DATA -
━━━━━━━━━━━━━━━━

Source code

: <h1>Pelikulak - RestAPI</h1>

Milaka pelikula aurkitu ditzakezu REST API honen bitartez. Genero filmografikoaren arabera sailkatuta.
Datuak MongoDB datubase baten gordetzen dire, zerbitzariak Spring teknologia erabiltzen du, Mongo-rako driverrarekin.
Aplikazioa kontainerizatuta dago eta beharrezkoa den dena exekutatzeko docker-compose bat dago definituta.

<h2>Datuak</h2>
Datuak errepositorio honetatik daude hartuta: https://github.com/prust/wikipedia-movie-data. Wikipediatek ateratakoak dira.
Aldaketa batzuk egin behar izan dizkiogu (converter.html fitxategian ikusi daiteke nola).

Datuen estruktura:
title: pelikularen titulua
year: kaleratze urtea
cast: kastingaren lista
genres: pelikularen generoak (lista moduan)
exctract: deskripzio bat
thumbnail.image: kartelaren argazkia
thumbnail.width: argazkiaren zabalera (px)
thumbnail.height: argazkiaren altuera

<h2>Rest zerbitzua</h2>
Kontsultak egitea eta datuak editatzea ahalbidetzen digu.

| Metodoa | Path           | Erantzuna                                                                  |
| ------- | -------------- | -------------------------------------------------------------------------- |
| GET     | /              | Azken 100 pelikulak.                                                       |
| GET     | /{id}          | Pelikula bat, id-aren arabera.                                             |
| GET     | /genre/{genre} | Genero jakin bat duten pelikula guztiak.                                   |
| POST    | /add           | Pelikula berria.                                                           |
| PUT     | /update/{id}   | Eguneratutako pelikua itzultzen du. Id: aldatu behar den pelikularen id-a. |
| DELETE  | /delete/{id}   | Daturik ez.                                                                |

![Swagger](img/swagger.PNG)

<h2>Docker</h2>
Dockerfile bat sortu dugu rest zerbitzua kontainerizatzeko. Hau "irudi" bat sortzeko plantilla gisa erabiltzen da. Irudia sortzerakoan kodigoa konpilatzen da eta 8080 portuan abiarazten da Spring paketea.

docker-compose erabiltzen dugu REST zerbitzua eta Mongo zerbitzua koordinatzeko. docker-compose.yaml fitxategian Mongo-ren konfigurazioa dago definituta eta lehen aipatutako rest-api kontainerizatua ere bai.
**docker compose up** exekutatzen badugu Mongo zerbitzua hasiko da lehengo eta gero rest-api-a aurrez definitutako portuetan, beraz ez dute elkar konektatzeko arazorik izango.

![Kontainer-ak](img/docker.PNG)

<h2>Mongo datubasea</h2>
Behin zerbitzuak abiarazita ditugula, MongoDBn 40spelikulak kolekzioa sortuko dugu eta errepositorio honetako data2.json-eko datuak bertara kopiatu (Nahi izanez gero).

━━━━━━━━━━━━━━━━

WORK ITEM - Reproduce only the lines from the line containing "konektatzeko arazorik izango." to the last line of the material above, both of those lines included.

TASK SOLUTION -
**docker compose up** exekutatzen badugu Mongo zerbitzua hasiko da lehengo eta gero rest-api-a aurrez definitutako portuetan, beraz ez dute elkar konektatzeko arazorik izango.

![Kontainer-ak](img/docker.PNG)

<h2>Mongo datubasea</h2>
Behin zerbitzuak abiarazita ditugula, MongoDBn 40spelikulak kolekzioa sortuko dugu eta errepositorio honetako data2.json-eko datuak bertara kopiatu (Nahi izanez gero).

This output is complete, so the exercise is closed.